There is nothing less open to standardization than writing, and yet for generations, long before the advent of Truly Terrible Tests, teachers and textbook publishers have tried to make it so. But you cannot standardize, templatize, or rulify writing without turning it into something else entirely.
I kiss my wife because I have a particular feeling, and I follow the impulse born of that feeling at that time. If I kiss my wife because I am concerned about satisfying some Higher Authority's Rules about how I should behave toward my wife, the action I take may bear a superficial resemblance to a kiss, but as I stand there carefully arranging my lips and checking for the approved level of moisture, angle of approach, degree of impact pressure, duration of contact, and any other rules I've been told I must follow for such interactions, the resulting action is something else entirely.
So, can writing be taught at all?
God, I hope so, or I don't know what the hell I've been doing for the past thirty-some years.
Here are some things that I believe work.
Tools. We teach students a variety of tools and techniques. This includes technical tricks like Ways To Make Transitions Happen and analytical tricks like Count All the Forms of Be in Your Paper and See If You Can Make Some Go Away. This also includes sharing and discussing process, so that students can learn a variety of ways that they could, for example, pre-write.
Permission. Particularly if they have wandered down the path of One True Way. I cannot even begin to guess how many students I have dealt with who insist on using approaches to writing that do not work for them at all, simply because they are convinced that's what they are Supposed To Do. Give students permission and encouragement to experiment and wander and try other things.

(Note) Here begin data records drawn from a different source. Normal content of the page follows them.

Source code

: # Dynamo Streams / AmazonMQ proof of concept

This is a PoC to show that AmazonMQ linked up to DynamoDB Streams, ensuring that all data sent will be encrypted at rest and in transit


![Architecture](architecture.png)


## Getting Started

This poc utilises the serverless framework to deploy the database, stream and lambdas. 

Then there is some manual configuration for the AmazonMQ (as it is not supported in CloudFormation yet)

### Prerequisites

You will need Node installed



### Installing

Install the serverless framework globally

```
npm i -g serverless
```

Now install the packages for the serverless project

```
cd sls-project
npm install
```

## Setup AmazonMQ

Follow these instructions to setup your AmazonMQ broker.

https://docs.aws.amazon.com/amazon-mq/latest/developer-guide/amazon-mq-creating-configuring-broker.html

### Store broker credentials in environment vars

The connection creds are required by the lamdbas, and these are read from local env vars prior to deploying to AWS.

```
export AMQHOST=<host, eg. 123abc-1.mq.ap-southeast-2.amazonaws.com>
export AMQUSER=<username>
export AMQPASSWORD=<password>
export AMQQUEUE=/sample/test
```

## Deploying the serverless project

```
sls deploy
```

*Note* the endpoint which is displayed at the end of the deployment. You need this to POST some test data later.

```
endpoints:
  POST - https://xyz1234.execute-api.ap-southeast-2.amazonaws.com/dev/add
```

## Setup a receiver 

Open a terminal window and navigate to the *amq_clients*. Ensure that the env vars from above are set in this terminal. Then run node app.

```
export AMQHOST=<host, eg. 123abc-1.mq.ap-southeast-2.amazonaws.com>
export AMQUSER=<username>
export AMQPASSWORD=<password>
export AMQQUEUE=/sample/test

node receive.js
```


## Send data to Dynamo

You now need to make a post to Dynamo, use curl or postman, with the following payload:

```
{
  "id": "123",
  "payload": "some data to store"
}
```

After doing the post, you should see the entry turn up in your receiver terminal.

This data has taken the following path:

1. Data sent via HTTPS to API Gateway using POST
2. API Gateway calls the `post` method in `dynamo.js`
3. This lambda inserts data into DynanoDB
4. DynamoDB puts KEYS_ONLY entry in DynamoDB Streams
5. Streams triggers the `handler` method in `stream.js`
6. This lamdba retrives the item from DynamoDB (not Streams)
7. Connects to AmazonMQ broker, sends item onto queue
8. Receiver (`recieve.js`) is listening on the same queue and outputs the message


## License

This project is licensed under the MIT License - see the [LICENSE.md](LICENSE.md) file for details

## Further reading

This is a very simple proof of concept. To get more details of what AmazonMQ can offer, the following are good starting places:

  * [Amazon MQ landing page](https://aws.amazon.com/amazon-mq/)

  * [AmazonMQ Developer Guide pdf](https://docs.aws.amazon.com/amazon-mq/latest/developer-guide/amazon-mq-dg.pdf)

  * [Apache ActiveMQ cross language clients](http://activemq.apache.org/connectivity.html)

Write. Write write write write WRITE write write. I am pretty sure that if I simply had students write all the time and I never gave them a lick of feedback, but just kept them writing, they would get better. Feedback, reflection, discussion, sharing and assessment all speed up the process, but the activity central to improving writing is to write. Frequently, regularly, in a variety of modes and purposes, but write.
Individualization. I start with the premise that there are no child prodigy writers, which has to mean that everybody starts in the same place-- Downtown Suckville. Every writer is on a journey from Suckville to Awesome Town, but there is no bus or train that runs there, so every writer has to make the journey in her own way at her own speed. In fact, the trip metaphor only works if we allow for black holes and secret tunnels, because travelers don't even hit checkpoints in the same order. This week Chris may be ready to figure out conclusions but Pat is still wrestling with using less passive voice. Alphonse may be trying to work out writing tools that Fiona doesn't even care about. Every teacher of writing must make her own compromises, because you won't have time to handle the individual nature of learning instruction perfectly. Only you can figure out how you'll deal with that. But there is no tool more important to a writer than individual voice and that is, of course, individual.
So I believe that writing can be taught and fostered and mentored. The tricky part is that there are sooooooo many ways that a teacher can mess things up and get in the way. Templates and the FPE are prime examples of how that can go wrong. Thomas is right; Vonnegut is wrong. Writing is often mistaught, but it is not unteachable.